RECORDS FOR THE EXERCISE START

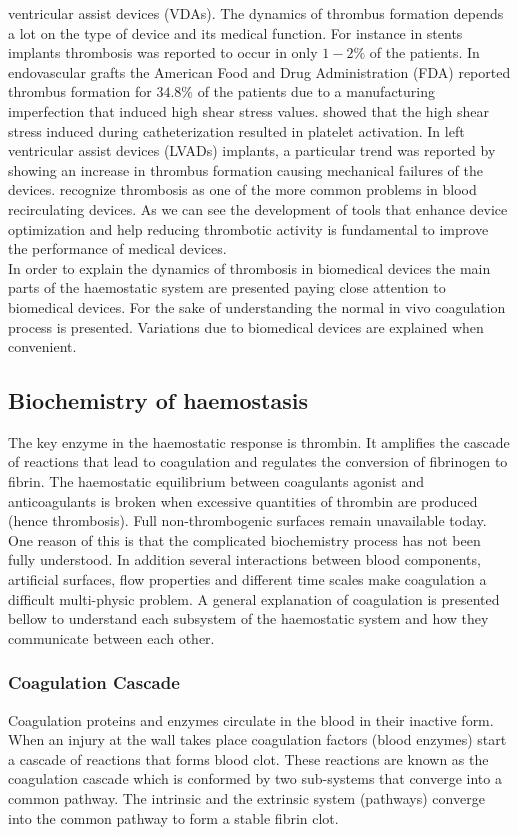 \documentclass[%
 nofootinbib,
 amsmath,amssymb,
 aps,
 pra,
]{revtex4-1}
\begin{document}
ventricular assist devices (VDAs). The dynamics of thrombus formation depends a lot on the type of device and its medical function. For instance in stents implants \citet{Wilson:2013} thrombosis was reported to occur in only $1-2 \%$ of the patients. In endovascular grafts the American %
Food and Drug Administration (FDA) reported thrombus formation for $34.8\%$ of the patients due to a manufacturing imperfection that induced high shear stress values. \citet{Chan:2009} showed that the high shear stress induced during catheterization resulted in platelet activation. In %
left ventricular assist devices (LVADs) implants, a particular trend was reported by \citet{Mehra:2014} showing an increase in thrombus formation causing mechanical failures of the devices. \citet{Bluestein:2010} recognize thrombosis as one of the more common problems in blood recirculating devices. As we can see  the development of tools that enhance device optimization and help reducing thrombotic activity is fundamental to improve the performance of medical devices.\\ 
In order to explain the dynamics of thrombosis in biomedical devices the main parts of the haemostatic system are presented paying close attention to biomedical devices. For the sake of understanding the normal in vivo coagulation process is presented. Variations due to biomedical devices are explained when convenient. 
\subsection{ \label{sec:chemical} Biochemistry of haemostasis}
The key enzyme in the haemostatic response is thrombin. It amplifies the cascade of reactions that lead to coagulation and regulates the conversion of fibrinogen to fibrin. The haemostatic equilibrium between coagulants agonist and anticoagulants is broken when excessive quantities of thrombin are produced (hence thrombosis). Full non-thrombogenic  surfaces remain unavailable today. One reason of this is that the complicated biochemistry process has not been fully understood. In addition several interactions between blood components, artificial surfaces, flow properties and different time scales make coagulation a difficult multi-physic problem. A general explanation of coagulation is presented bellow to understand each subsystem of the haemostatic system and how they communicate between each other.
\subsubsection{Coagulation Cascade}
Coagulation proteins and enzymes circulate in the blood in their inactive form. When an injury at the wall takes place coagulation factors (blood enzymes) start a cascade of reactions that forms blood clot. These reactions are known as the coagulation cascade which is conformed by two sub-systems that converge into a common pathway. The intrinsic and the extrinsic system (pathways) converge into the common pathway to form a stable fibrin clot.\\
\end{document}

RECORDS FOR THE EXERCISE END
RECORDS FOR THE EXERCISE START

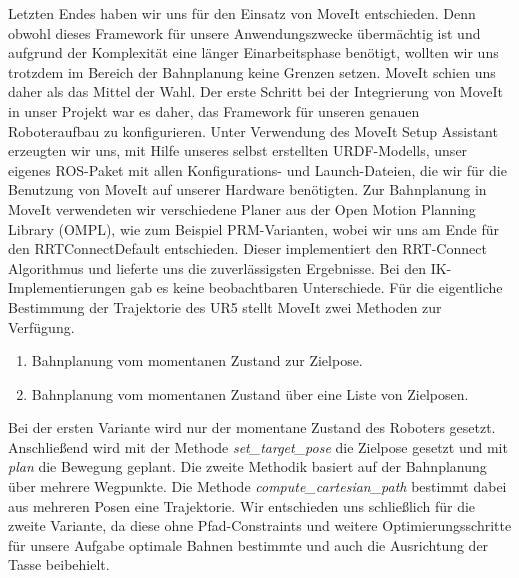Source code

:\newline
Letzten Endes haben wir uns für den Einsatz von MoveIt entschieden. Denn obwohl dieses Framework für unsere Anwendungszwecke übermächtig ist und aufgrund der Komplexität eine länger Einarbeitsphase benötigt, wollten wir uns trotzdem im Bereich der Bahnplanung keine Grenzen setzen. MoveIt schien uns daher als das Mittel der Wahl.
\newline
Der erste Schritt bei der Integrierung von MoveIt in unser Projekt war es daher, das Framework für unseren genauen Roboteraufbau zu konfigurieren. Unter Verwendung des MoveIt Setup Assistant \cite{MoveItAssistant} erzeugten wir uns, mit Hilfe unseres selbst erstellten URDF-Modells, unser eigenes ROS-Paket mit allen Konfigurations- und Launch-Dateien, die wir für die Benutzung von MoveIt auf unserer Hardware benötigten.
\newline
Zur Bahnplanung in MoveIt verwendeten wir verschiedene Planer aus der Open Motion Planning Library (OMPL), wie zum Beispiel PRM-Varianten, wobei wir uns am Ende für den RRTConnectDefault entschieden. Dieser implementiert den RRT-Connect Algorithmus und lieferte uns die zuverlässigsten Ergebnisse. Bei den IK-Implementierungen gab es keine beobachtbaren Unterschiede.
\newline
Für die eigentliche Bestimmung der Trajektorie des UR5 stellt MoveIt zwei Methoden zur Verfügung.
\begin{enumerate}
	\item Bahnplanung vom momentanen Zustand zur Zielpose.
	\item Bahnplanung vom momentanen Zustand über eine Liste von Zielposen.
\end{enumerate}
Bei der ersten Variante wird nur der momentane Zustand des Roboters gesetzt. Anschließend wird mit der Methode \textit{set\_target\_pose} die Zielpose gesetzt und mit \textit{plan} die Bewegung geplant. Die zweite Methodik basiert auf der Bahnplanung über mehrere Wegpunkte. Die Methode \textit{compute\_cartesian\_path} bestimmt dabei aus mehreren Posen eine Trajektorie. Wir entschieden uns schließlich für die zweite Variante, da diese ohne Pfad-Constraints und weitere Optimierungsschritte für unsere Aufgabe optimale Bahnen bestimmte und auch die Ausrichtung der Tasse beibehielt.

RECORDS FOR THE EXERCISE END
RECORDS FOR THE EXERCISE START

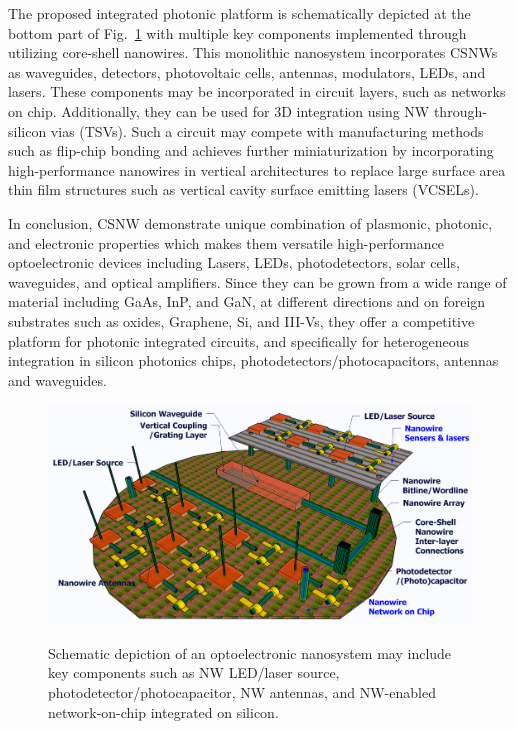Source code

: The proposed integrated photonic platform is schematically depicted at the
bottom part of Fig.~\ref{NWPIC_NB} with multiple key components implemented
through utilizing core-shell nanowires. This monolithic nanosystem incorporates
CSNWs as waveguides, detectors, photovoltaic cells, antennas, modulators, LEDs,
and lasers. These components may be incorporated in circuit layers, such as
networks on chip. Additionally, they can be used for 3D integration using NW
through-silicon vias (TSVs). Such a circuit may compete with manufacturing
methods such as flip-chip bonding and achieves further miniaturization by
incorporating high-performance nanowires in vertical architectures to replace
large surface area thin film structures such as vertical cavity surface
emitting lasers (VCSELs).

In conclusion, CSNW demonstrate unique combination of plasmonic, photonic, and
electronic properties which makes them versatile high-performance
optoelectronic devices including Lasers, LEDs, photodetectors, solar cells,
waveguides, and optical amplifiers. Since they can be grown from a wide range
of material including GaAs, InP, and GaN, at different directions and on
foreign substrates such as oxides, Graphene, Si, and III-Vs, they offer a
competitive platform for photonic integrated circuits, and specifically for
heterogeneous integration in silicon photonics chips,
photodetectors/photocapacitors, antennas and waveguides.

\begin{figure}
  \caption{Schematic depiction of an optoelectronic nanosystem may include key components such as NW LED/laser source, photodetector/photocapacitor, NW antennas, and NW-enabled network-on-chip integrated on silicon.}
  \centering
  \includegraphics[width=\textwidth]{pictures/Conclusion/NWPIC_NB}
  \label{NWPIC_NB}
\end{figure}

RECORDS FOR THE EXERCISE END

PROBLEM STATEMENT → Write out every line from the entries where "momentanen" appears.

EXERCISE RESULT →
	\item Bahnplanung vom momentanen Zustand zur Zielpose.
	\item Bahnplanung vom momentanen Zustand über eine Liste von Zielposen.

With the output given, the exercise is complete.